[What you should do] Each line from the start of the entries through the line that contains "## 🔧 Technical Integration Notes" should be output exactly, please.
■ ■ ■ ■ ■
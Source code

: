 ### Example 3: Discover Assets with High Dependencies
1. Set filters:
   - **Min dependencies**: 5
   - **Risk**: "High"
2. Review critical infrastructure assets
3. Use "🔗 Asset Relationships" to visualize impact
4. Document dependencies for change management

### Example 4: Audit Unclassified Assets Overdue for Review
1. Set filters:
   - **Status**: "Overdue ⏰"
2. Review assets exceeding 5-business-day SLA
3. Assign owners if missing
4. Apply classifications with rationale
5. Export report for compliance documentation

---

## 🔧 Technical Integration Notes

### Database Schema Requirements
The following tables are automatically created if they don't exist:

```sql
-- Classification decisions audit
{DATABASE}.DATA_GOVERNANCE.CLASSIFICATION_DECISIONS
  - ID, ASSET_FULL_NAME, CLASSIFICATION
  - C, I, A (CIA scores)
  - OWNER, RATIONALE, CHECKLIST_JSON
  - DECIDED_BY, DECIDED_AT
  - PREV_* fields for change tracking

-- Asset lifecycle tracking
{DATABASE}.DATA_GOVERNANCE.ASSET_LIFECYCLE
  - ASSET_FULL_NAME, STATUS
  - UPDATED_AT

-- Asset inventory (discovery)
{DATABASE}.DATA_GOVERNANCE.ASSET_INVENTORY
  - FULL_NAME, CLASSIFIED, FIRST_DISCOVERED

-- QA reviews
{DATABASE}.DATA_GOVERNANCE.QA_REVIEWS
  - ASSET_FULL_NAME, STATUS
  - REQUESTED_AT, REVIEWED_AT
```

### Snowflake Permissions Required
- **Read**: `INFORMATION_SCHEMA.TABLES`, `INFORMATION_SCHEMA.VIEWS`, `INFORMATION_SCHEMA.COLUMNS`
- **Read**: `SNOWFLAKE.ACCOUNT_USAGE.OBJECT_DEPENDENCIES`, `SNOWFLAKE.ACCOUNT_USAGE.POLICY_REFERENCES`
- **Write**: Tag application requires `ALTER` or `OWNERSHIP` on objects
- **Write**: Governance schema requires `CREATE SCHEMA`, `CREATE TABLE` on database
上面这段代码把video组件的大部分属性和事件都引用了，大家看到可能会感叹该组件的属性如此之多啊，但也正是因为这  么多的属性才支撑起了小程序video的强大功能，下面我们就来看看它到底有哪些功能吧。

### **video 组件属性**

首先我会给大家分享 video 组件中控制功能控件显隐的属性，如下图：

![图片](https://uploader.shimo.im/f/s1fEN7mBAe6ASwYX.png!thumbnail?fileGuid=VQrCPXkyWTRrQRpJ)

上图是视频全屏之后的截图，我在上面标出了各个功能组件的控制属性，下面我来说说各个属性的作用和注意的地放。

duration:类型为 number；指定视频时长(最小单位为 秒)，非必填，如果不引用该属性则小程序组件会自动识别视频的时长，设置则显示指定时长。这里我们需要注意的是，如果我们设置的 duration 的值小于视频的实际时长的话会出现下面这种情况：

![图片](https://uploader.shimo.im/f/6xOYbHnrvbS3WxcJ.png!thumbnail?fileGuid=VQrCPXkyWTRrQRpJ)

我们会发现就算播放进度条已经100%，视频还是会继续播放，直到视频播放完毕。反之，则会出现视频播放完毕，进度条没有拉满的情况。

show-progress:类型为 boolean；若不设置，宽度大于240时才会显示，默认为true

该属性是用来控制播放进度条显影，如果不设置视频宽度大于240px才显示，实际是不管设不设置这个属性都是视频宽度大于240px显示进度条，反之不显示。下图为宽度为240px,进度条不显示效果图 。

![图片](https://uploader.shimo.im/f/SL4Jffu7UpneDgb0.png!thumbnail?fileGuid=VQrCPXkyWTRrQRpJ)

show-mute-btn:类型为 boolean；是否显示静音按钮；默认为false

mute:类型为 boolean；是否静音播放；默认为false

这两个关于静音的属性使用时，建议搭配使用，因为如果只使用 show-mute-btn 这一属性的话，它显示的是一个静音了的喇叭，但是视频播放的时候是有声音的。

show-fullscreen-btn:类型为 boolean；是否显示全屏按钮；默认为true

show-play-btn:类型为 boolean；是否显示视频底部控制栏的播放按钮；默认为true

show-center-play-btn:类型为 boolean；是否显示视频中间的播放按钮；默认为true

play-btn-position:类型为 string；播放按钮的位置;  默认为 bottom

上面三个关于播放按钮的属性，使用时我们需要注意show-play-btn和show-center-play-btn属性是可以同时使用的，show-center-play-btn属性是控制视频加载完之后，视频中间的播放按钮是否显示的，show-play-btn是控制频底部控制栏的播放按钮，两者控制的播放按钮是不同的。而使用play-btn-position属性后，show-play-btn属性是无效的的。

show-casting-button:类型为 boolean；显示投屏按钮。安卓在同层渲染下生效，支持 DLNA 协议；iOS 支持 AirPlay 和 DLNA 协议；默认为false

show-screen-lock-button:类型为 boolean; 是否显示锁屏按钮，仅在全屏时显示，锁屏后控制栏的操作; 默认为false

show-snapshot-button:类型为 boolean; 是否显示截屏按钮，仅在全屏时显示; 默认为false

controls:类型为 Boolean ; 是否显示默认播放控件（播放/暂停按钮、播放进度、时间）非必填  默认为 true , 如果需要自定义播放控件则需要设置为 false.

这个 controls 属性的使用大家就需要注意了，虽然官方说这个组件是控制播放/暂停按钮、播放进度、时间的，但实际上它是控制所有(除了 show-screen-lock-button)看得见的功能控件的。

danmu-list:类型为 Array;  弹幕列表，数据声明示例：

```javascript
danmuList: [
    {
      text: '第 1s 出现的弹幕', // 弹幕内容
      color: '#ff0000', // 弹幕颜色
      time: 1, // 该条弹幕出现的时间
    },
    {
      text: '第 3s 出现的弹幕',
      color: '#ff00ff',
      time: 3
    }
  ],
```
■ ■ ■ ■ ■
[Your response]
Source code

: ### Example 3: Discover Assets with High Dependencies
1. Set filters:
   - **Min dependencies**: 5
   - **Risk**: "High"
2. Review critical infrastructure assets
3. Use "🔗 Asset Relationships" to visualize impact
4. Document dependencies for change management

### Example 4: Audit Unclassified Assets Overdue for Review
1. Set filters:
   - **Status**: "Overdue ⏰"
2. Review assets exceeding 5-business-day SLA
3. Assign owners if missing
4. Apply classifications with rationale
5. Export report for compliance documentation

---

## 🔧 Technical Integration Notes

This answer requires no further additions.